Based on the discussion above, it is reasonable to demonstrate that the combination of PPMS and EG by chemical bonding contributes to form more cross-linking structures in the condensed phase that provide a compact and intumescent char against the release of heat and smoke, thus producing excellent flame-retardant and smoke suppression efficiencies in EP matrix. And, the possible flame-retardant and smoke suppression mechanism of PPMS-EG in EP matrix is presented in Scheme 3.

Scheme 3

Possible flame-retardant and smoke suppression mechanism of PPMS-EG in EP matrix

Conclusions

In this work, a novel mono-component intumescent flame retardant, pentaerythritol phosphate melamine salt (PPMS)-functionalized expandable graphite (PPMS-EG), was synthesized via chemical grafting PPMS on the surface of EG. The chemical structure, morphology, and thermal property of PPMS-EG were carefully characterized by various analytical instruments.

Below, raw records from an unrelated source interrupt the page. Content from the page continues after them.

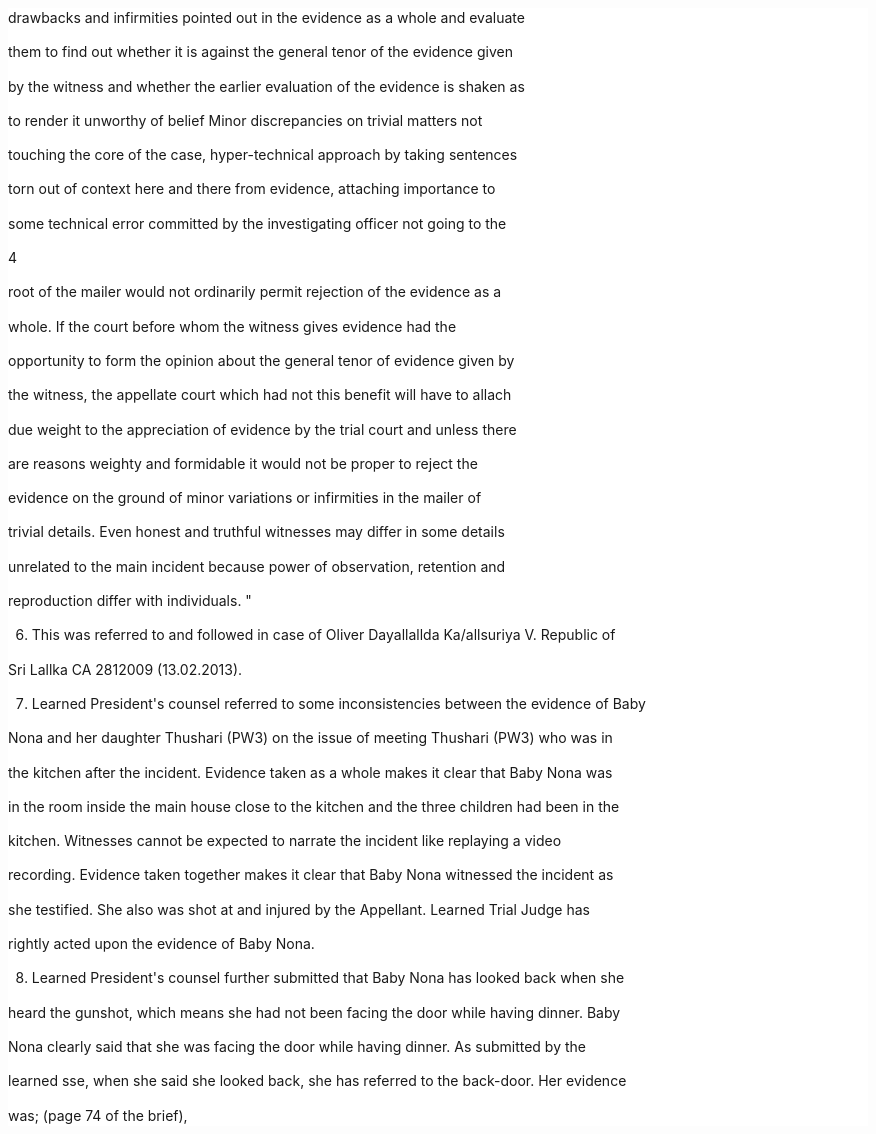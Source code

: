 drawbacks and infirmities pointed out in the evidence as a whole and evaluate

them to find out whether it is against the general tenor of the evidence given

by the witness and whether the earlier evaluation of the evidence is shaken as

to render it unworthy of belief Minor discrepancies on trivial matters not

touching the core of the case, hyper-technical approach by taking sentences

torn out of context here and there from evidence, attaching importance to

some technical error committed by the investigating officer not going to the

4

root of the mailer would not ordinarily permit rejection of the evidence as a

whole. If the court before whom the witness gives evidence had the

opportunity to form the opinion about the general tenor of evidence given by

the witness, the appellate court which had not this benefit will have to allach

due weight to the appreciation of evidence by the trial court and unless there

are reasons weighty and formidable it would not be proper to reject the

evidence on the ground of minor variations or infirmities in the mailer of

trivial details. Even honest and truthful witnesses may differ in some details

unrelated to the main incident because power of observation, retention and

reproduction differ with individuals. "

06. This was referred to and followed in case of Oliver Dayallallda Ka/allsuriya V. Republic of

Sri Lallka CA 2812009 (13.02.2013).

07. Learned President's counsel referred to some inconsistencies between the evidence of Baby

Nona and her daughter Thushari (PW3) on the issue of meeting Thushari (PW3) who was in

the kitchen after the incident. Evidence taken as a whole makes it clear that Baby Nona was

in the room inside the main house close to the kitchen and the three children had been in the

kitchen. Witnesses cannot be expected to narrate the incident like replaying a video

recording. Evidence taken together makes it clear that Baby Nona witnessed the incident as

she testified. She also was shot at and injured by the Appellant. Learned Trial Judge has

rightly acted upon the evidence of Baby Nona.

08. Learned President's counsel further submitted that Baby Nona has looked back when she

heard the gunshot, which means she had not been facing the door while having dinner. Baby

Nona clearly said that she was facing the door while having dinner. As submitted by the

learned sse, when she said she looked back, she has referred to the back-door. Her evidence

was; (page 74 of the brief),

The FTIR, ¹H NMR, and SEM–EDS analyses verified that the PPMS was successfully grafted on the surface of EG platelets, and the percentage of PPMS in PPMS-EG was 77.33%, as calculated by TG test. The results of LOI and UL94 show that the incorporation of PPMS-EG improves the flame retardancy of EP composites, and FEG4 with 20 mass% PPMS-EG passes the UL94 V-0 rating and the LOI reaches 27.3%. Cone calorimeter test shows that the same addition of PPMS-EG reduces the PHRR, THR, SPR, and TSR values of epoxy resin more efficiently than that of either PPMS or EG, revealing the higher flame-retardant and smoke suppression efficiencies. TG test shows that the addition of PPMS-EG changes the thermal degradation behavior of EP matrix concomitant with the increase in the T_5%, residual mass, and ΔW, implying the enhancement of thermal stability and char-forming ability. Morphological analysis of the char residue shows that the incorporation of PPMS-EG into EP matrix generates a more compact and intumescent char to retard the heat and smoke release, thus effectively preventing the internal material from further burning. FTIR and XPS analyses reveal that the incorporation of PPMS-EG positively contributes to the formation of more phosphorus-rich cross-linking char and aromatic char in condensed phase, thus providing a well protective-effect char layer.